Curieux opus que celui paru sous le titre "Le Roman du Juif universel" dans la collection "Le roman des grands destins" dirigée par Vladimir Fédorovski aux Editions du Rocher.
La couverture laisse accroire d'une part, qu'il s'agit d'un livre écrit à quatre mains par Elena Bonner, grande figure de la dissidence russe, et veuve du prix Nobel de la paix Andreï Sakharov, physicien nucléaire qui fut le concepteur de la bombe H avant de de consacrer à la défense des droits de l'homme et des victimes politiques, et le philosophe français André Glucksmann.
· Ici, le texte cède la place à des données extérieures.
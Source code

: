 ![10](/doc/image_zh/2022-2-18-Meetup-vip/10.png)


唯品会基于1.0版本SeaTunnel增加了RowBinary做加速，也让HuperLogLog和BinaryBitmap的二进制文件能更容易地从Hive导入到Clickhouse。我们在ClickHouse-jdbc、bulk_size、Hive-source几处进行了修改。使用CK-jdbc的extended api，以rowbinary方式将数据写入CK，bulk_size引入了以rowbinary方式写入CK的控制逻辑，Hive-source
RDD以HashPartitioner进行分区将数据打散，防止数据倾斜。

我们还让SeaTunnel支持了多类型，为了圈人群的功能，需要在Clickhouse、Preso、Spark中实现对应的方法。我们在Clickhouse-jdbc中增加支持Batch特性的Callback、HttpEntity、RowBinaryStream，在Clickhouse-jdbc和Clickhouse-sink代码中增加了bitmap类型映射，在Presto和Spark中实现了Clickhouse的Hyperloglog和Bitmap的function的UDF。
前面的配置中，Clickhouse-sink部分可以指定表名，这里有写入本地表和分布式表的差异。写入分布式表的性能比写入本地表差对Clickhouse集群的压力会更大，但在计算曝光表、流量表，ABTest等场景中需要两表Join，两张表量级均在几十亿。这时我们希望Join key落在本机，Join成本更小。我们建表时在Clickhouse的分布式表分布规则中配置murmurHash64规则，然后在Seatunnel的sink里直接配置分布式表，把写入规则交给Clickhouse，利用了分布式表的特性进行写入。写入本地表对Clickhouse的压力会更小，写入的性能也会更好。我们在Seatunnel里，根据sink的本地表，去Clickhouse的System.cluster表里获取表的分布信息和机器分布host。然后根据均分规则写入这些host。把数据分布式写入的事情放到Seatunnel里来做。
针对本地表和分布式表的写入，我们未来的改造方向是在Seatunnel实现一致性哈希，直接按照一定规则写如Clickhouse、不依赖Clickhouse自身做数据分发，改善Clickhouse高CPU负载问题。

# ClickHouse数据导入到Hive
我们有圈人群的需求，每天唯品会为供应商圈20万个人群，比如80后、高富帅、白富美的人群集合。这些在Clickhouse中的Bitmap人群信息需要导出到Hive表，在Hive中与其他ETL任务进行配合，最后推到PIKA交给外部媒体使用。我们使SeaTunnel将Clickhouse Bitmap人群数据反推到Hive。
Et d'autre part, d'un essai sur le concept du "Juif universel" par opposition à celle du "juif de territoire", le premier, visant le Juif de la diaspora acteur de la mondialisation et se référant à la revendication d’une identité historique alors que le second s'attache à la description d’une appartenance citoyenne à une nation implantée sur le territoire et formant un Etat souverain, problématique récurrente au coeur de la question juive depuis son émergence avec la théorisation du sionisme au début du 20ème siècle.
En realité, il s'agit de la transcription par Galia Ackerman, écrivain, historienne, journaliste spécialiste de la Russie et traductrice, d'entretiens entre Elena Bonner et André Glucksmann qui se sont déroulés en 2004 et dont elle était l'instigatrice.
En effet, ayant croisé la première et étant l'amie du second, elle trouvait intéressante la confrontation entre deux personnalités de générations différentes (14 ans les séparent), provenant de familles juives "en complète rupture avec le judaïsme traditionnel" et communistes, qui ont perdu leurs illusions communistes et sont "devenus adeptes d'une idéologie des droits de l'homme qui suppose la foi en la démocratie occidentale".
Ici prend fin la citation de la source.